The Story of the Bucket

picture of a bucket with a smiley face and sparkles

Bucket filling is a concept taught through a wonderful book called Have You Filled a Bucket Today? by Carol McCloud.  It teaches us that everyone has an invisible bucket that holds our good feelings and good thoughts about ourselves.  When our bucket is full we feel happy and when our bucket is empty we feel sad and lonely.  

Bucket fillers do things that fill others' buckets.  Filling a bucket is as easy as using good manners or smiling at someone as you pass by.  People fill their own buckets by filling others' buckets.  Essentially, its nice to be nice.  Bucket dippers are bullys.  They think they can fill their own bucket by being rude or mean to others.  By dipping out of others' buckets they are also dipping out of their own.  A bucket dipper's bucket is never full.

I shared this book with students during the 2010-2011 school year and many teachers have adopted this book and read it to their own classrooms this year.  I refer to this book when I visit each classroom by bringing my own "bucket" with all of the CHOICE words in it - Care, Help Own, Include, Cooperate, and Excel - all good ways to fill a bucket.  I also remind students every morning after the pledge, "Don't forget, make good CHOICES and fill a bucket today!
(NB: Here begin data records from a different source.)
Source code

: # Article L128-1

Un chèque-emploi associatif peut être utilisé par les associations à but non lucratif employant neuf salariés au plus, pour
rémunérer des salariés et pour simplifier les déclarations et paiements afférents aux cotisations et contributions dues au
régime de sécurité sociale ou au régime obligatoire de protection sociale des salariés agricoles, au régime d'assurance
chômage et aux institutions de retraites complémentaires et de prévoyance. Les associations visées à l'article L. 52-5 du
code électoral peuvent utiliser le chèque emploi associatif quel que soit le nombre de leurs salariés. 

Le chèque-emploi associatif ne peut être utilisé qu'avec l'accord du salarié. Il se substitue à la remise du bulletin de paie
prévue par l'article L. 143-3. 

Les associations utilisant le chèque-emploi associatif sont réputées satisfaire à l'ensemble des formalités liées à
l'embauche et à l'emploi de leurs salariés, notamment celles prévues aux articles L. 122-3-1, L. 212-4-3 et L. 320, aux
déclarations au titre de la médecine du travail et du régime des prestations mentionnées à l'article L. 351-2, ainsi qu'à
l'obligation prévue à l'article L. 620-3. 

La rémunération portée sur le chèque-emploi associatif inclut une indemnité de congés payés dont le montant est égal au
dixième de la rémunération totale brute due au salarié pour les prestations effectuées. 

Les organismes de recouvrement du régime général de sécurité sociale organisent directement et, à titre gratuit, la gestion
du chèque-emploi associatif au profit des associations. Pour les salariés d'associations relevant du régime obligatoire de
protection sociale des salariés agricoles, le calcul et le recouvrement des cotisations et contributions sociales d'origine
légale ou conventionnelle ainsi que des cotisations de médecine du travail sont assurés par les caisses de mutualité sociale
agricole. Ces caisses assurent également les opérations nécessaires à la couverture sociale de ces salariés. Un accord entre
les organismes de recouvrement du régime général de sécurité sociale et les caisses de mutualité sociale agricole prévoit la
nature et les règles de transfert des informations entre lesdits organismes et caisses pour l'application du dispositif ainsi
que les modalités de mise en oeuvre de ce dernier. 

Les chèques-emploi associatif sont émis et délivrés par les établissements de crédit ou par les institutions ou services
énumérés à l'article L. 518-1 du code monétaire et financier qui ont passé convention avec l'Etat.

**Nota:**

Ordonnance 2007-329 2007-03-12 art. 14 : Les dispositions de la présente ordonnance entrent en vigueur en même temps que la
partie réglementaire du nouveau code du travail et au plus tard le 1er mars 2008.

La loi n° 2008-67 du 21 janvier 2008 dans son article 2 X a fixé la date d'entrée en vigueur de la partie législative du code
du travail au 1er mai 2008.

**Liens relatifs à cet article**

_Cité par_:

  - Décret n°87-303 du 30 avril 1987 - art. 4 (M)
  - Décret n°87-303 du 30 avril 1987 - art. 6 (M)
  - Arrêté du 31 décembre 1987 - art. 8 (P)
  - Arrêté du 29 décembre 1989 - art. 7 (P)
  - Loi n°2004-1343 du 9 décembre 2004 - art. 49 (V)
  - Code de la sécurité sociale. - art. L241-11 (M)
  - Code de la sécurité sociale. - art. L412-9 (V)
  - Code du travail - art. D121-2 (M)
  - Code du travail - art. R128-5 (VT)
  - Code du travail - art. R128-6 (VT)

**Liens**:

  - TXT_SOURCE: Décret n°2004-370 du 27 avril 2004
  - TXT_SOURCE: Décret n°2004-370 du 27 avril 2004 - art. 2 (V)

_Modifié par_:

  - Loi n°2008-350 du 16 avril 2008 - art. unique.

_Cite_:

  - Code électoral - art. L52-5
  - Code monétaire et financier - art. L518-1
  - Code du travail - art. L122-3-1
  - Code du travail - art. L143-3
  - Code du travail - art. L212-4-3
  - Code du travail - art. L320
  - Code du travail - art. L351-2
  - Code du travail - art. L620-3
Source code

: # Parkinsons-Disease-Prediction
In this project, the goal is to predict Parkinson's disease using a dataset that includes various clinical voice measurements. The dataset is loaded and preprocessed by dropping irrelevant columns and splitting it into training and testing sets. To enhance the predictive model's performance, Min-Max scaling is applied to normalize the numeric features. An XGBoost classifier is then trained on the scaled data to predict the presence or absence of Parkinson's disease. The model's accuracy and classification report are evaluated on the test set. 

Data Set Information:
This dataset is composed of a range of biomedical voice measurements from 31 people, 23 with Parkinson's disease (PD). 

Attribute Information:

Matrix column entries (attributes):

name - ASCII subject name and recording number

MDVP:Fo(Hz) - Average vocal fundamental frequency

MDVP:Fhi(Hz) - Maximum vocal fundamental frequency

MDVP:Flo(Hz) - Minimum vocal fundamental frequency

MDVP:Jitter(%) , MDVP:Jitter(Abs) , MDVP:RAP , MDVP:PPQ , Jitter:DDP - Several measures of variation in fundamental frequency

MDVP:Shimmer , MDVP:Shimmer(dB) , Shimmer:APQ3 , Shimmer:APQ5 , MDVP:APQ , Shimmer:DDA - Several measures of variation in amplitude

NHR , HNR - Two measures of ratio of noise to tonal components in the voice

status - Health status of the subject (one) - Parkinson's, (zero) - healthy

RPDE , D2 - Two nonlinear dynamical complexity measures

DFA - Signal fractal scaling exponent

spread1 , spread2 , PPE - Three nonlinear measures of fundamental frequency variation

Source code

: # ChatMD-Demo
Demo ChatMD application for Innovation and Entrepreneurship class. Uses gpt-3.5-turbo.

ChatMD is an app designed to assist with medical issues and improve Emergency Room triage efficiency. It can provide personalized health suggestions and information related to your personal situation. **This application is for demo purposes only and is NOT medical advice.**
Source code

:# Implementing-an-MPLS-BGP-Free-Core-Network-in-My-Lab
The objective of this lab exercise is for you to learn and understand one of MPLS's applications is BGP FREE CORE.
Carol McCloud first heard the idea that a "bucket" represented a person's self-concept, or mental and emotional health, at an early childhood conference in the 1990's.  It was in the 1960's, that Dr. Donald O. Clifton (1924-2003), first created the "Dipper and Bucket" story that has now been passed along for decades.  Dr. Clifton later went on to co-author the #1 New York Times bestseller How Full Is Your Bucket? and be named the Father of Strengths Psychology.  Their book and website are excellent tools for work and life.